Will appeal to readers with subscriptions to both Guideposts and Guns & Ammo.


Pastor, insurance salesman and now-writer Drotos reflects on what he’s learned about getting through the hard times (divorce, bankruptcy, etc.) by hunting white-tailed deer in the Virginia woods.

In bite-sized anecdotes intended for reading in the deer stand, Drotos shares memories of his hunting life, beginning at age 18 when he killed his first buck. Amusingly, he relates getting suckered into buying a time-share for its hunting provisions and suffering a blow to his ego when he’s out-hunted by a first-timer. There are also cautionary tales, as when, seemingly in a fugue state, Drotos shoots and kills four deer, violating game law. “My definition of integrity is doing the right thing even when nobody is watching,” he writes. “I failed that day.” Now in his mid-40s, the author says his love for hunting has only increased—along with his tendency to find moral instruction in the sport.
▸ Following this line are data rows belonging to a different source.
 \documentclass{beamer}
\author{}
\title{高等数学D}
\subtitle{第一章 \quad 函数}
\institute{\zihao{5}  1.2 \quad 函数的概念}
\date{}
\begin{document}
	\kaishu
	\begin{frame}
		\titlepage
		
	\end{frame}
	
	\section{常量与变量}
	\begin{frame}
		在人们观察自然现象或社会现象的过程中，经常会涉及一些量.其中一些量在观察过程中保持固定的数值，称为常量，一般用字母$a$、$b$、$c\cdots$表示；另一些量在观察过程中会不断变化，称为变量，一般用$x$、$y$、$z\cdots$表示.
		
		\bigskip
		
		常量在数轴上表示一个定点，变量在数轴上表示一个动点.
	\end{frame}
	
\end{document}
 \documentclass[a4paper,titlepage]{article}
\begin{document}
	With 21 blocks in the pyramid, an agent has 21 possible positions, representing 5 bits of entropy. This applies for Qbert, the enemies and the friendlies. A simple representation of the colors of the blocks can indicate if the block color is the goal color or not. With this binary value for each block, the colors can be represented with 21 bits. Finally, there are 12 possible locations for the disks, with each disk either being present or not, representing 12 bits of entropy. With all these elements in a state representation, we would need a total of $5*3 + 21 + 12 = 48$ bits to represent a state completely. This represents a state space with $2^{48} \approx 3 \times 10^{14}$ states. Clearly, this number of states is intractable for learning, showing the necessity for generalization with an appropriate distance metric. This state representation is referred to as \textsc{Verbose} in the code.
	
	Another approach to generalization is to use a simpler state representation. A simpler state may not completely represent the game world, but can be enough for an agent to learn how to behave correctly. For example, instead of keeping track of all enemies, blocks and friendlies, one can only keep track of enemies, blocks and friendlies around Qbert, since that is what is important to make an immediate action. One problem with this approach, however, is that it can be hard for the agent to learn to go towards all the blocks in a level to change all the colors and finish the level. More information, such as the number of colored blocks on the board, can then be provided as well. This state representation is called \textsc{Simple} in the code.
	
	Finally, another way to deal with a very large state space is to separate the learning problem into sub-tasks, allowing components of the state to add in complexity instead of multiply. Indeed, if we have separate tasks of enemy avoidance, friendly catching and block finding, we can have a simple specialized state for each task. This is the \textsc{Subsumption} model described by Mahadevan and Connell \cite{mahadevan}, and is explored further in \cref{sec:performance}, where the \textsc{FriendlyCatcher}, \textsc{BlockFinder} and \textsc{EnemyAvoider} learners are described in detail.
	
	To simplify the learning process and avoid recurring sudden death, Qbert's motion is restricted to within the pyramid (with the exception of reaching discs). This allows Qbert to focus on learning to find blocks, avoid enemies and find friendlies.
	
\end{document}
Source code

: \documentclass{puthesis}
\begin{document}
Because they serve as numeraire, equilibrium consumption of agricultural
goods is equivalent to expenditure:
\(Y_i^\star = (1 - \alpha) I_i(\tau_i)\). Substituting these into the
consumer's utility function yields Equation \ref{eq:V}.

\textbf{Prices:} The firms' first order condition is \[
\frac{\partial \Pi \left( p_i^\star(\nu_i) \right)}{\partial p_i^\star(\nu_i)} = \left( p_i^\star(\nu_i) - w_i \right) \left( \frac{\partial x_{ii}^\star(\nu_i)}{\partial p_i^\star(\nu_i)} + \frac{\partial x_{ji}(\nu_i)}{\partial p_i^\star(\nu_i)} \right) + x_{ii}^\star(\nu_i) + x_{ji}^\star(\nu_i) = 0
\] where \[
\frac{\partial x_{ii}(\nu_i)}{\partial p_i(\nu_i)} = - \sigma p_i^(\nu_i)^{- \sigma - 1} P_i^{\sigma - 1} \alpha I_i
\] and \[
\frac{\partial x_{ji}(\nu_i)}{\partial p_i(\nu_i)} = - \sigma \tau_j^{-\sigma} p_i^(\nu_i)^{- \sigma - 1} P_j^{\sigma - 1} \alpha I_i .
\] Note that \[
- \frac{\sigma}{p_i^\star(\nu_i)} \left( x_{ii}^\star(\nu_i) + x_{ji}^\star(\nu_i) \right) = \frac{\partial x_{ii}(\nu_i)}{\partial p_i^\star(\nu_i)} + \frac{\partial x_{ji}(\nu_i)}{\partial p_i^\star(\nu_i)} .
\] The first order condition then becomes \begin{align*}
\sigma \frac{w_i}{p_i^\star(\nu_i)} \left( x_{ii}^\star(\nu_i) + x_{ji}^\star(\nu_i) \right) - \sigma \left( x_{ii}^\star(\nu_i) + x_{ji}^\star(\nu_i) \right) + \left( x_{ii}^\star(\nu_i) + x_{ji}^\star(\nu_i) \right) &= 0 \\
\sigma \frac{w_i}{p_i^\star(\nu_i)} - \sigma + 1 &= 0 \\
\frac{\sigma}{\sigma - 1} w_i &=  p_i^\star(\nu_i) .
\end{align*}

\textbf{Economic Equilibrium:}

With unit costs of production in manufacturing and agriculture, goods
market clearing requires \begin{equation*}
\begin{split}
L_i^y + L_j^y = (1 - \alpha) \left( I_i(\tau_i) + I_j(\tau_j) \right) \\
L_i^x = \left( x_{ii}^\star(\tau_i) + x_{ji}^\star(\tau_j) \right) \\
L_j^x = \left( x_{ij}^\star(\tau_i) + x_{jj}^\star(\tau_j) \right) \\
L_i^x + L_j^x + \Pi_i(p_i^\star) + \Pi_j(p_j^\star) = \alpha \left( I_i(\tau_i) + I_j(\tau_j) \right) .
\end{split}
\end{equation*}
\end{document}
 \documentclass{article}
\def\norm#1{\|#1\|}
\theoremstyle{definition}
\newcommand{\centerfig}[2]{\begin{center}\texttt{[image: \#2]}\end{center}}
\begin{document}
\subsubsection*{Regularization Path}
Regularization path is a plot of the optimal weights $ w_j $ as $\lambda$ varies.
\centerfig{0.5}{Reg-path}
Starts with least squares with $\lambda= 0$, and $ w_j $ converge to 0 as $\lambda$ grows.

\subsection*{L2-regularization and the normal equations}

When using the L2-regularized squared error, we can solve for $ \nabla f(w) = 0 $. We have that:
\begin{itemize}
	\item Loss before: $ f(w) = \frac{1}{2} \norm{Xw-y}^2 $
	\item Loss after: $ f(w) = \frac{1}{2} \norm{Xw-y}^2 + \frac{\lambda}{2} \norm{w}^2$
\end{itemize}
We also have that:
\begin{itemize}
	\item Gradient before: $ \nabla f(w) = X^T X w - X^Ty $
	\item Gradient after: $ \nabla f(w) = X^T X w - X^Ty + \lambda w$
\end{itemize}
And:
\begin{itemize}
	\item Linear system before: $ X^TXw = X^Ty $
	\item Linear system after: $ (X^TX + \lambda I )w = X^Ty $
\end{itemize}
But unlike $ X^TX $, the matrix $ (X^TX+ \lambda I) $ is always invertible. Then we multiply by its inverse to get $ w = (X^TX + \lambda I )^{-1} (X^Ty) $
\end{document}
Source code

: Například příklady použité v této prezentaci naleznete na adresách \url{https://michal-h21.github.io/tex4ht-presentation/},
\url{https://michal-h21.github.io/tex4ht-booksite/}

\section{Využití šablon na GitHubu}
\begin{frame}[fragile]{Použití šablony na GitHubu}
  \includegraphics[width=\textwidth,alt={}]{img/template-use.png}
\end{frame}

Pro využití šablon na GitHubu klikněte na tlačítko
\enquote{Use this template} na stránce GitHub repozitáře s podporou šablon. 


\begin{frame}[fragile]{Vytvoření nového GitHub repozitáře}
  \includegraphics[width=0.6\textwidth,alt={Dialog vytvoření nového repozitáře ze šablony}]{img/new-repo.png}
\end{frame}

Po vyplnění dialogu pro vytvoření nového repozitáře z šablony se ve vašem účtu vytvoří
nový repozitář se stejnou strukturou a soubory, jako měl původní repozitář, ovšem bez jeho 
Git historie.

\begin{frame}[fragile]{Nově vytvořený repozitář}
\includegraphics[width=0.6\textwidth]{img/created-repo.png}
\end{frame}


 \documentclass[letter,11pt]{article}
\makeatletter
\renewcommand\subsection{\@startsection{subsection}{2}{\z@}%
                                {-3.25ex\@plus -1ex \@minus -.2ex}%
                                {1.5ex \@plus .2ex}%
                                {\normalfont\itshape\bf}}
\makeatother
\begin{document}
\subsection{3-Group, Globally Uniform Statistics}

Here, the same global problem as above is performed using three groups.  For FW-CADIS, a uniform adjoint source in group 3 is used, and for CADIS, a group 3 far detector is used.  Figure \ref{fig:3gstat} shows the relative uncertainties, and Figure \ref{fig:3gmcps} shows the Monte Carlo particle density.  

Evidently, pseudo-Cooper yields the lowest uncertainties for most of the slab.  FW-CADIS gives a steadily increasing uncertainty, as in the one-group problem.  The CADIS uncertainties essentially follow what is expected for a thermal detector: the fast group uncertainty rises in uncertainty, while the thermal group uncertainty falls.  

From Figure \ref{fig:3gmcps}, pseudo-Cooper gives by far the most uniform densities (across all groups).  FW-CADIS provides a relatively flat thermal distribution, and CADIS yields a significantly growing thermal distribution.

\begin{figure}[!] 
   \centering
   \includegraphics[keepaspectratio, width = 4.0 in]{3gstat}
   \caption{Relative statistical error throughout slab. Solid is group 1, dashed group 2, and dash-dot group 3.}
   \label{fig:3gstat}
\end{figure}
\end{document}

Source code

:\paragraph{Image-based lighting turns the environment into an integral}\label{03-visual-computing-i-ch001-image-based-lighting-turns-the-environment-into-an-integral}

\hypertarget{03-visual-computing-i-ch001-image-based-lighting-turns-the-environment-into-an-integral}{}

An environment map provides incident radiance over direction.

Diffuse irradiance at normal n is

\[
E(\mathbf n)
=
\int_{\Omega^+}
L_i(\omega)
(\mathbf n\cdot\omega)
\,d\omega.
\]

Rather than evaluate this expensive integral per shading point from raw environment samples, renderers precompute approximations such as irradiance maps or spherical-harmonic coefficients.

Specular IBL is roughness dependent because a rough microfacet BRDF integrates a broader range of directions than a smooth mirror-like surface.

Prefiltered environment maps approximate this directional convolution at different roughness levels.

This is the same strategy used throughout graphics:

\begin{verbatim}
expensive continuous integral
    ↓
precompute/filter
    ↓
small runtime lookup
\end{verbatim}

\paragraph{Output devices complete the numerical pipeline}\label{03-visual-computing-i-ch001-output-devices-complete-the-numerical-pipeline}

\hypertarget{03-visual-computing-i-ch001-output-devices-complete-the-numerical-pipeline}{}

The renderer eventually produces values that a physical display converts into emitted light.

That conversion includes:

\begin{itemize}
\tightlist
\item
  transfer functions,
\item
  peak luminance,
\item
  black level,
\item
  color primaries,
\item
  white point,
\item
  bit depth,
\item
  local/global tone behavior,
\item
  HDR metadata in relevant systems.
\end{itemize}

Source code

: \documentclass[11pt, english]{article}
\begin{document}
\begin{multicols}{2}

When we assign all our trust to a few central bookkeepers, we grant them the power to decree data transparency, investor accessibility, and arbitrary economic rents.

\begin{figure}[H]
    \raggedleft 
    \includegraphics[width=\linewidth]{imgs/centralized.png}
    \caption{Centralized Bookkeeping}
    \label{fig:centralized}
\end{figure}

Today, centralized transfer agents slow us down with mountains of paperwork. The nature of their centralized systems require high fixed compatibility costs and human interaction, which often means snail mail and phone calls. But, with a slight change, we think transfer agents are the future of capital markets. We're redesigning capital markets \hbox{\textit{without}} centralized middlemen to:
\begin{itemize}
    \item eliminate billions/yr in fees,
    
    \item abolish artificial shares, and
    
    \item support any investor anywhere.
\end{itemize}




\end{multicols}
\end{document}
In practiced Sunday-school style, Drotos treats his hunting stories as parables from which one can easily draw the conclusion: “Life is nothing more than seasons,” “Life is never what you expect,” and “[L]ife is not a straight highway. It is more like a winding road.” Such bromides often feel at odds with the events described, as when Drotos writes of landing a lucky shot into a deer’s brain through the ear: “In life when you get your opportunity, pull the trigger (metaphorically speaking) to make your dream come true.” Some readers may also pause over Drotos’ tendency to see divine intervention in the oddest places. When a coyote crosses his path (and he kills the animal), the author calls it a “divine wink from God assuring me that He will be with me in both the good times and the bad ones.” The final section of the book is filled with lined pages in which readers can write their own hunting journal.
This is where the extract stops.